Initializes the paths and configuration for the dataset.

Parameters:

Name	Type	Description	Default
`new_dssave_path`	`Optional[str]`	The new path to save the dataset. Defaults to None.	`None`
`new_dsconfig_path`	`Optional[str]`	The new path to the dataset configuration file. Defaults to None.	`None`

Returns:

Type	Description
`Tuple[str, int, Dict]`	Tuple[str, int, Dict]: A tuple containing the dataset configuration path, the dataset count, and the dataset configuration.
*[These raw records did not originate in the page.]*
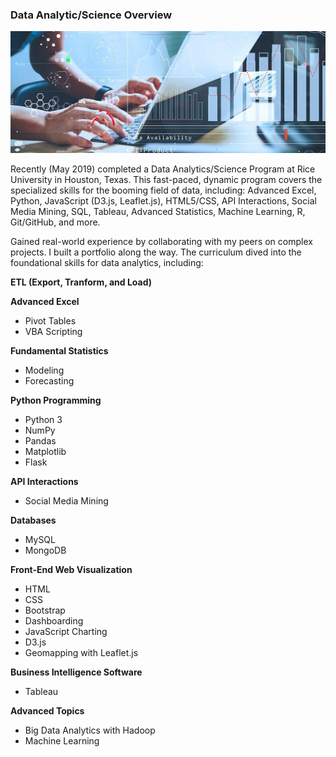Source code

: ### Data Analytic/Science Overview ###
![DataAnalysis](data_overview.png)

Recently (May 2019) completed a Data Analytics/Science Program at Rice University in Houston, Texas. This fast-paced, dynamic program covers the specialized skills for the booming field of data, including: Advanced Excel, Python, JavaScript (D3.js, Leaflet.js), HTML5/CSS, API Interactions, Social Media Mining, SQL, Tableau, Advanced Statistics, Machine Learning, R, Git/GitHub, and more.

Gained real-world experience by collaborating with my peers on complex projects. I built a portfolio along the way. The curriculum dived into the foundational skills for data analytics, including:

**ETL (Export, Tranform, and Load)**


**Advanced Excel**
- Pivot Tables
- VBA Scripting

**Fundamental Statistics**
- Modeling
- Forecasting

**Python Programming**
- Python 3
- NumPy
- Pandas
- Matplotlib
- Flask

**API Interactions**
- Social Media Mining

**Databases**
- MySQL
- MongoDB

**Front-End Web Visualization**
- HTML
- CSS
- Bootstrap
- Dashboarding
- JavaScript Charting
- D3.js
- Geomapping with Leaflet.js

**Business Intelligence Software**
- Tableau

**Advanced Topics**
- Big Data Analytics with Hadoop
- Machine Learning
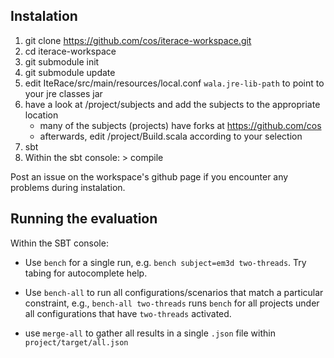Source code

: ## Instalation

1. git clone https://github.com/cos/iterace-workspace.git
2. cd iterace-workspace
3. git submodule init
4. git submodule update
5. edit IteRace/src/main/resources/local.conf `wala.jre-lib-path` to point to your jre classes jar
6. have a look at /project/subjects and add the subjects to the appropriate location
   - many of the subjects (projects) have forks at https://github.com/cos
   - afterwards, edit /project/Build.scala according to your selection
6. sbt
7. Within the sbt console: > compile

Post an issue on the workspace's github page if you encounter any problems during instalation.

## Running the evaluation

Within the SBT console:

* Use `bench` for a single run, e.g. `bench subject=em3d two-threads`. Try tabing for autocomplete help.
 
* Use `bench-all` to run all configurations/scenarios that match a particular constraint, e.g., `bench-all two-threads` runs `bench` for all projects under all configurations that have `two-threads` activated. 

* use `merge-all` to gather all results in a single `.json` file within `project/target/all.json`
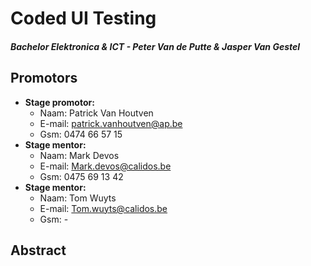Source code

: 

# Coded UI Testing 

##### Bachelor Elektronica & ICT - Peter Van de Putte & Jasper Van Gestel

## Promotors

* **Stage promotor:**
    * Naam: Patrick Van Houtven
    * E-mail: patrick.vanhoutven@ap.be
    * Gsm: 0474 66 57 15
* **Stage mentor:**
    * Naam: Mark Devos
    * E-mail: Mark.devos@calidos.be
    * Gsm: 0475 69 13 42
* **Stage mentor:**
    * Naam: Tom Wuyts
    * E-mail: Tom.wuyts@calidos.be
    * Gsm: -

## Abstract


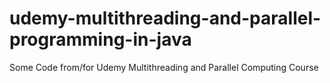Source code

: # udemy-multithreading-and-parallel-programming-in-java
Some Code from/for Udemy Multithreading and Parallel Computing Course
Source code in machine_learning_datasets/config.py

def init(
        new_dssave_path:Optional[str] = None,
        new_dsconfig_path:Optional[str] = None
    ) -> Tuple[str, int, Dict]:
    """Initializes the paths and configuration for the dataset.

    Args:
        new_dssave_path (Optional[str]): The new path to save the dataset. Defaults to None.
        new_dsconfig_path (Optional[str]): The new path to the dataset configuration file.
                                           Defaults to None.

    Returns:
        Tuple[str, int, Dict]: A tuple containing the dataset configuration path, the dataset
                               count, and the dataset configuration.
    """
    global dssave_path, dsconfig_path, dsconfig, dsconfig_dscount

    if new_dssave_path is not None:
        dssave_path = new_dssave_path

    if new_dsconfig_path is not None:
        dsconfig_path = new_dsconfig_path

    if os.path.exists(dsconfig_path):
        with open(dsconfig_path, encoding="utf8") as dsconfig_file:
            dsconfig = json.load(dsconfig_file)
        dsconfig_dscount = len(dsconfig['datasets'])
    else:
        dsconfig = False

    return dsconfig_path, dsconfig_dscount, dsconfig

`load(name=None, **kwargs)`

Load a dataset from a source.

Parameters:

Name	Type	Description	Default
`name`	`Optional[str]`	The name of the dataset to load. If not provided, all keyword arguments will be used as parameters.	`None`
`**kwargs`	`Any`	Additional keyword arguments that will be used as parameters if `name` is not provided.	`{}`

Returns:

Name	Type	Description
`Any`	`Any`	The loaded dataset.

Raises:

Type	Description
`Warning`	If the dataset specified by `name` is not found in the `dsconfig` JSON.
`Warning`	If the `source` parameter is not defined.

Note

This function assumes that the dsconfig variable is defined and contains a JSON object with a datasets key, which is a list of dataset configurations.

Example

dataset = load(name='my_dataset', source='Kaggle', file_path='data.csv')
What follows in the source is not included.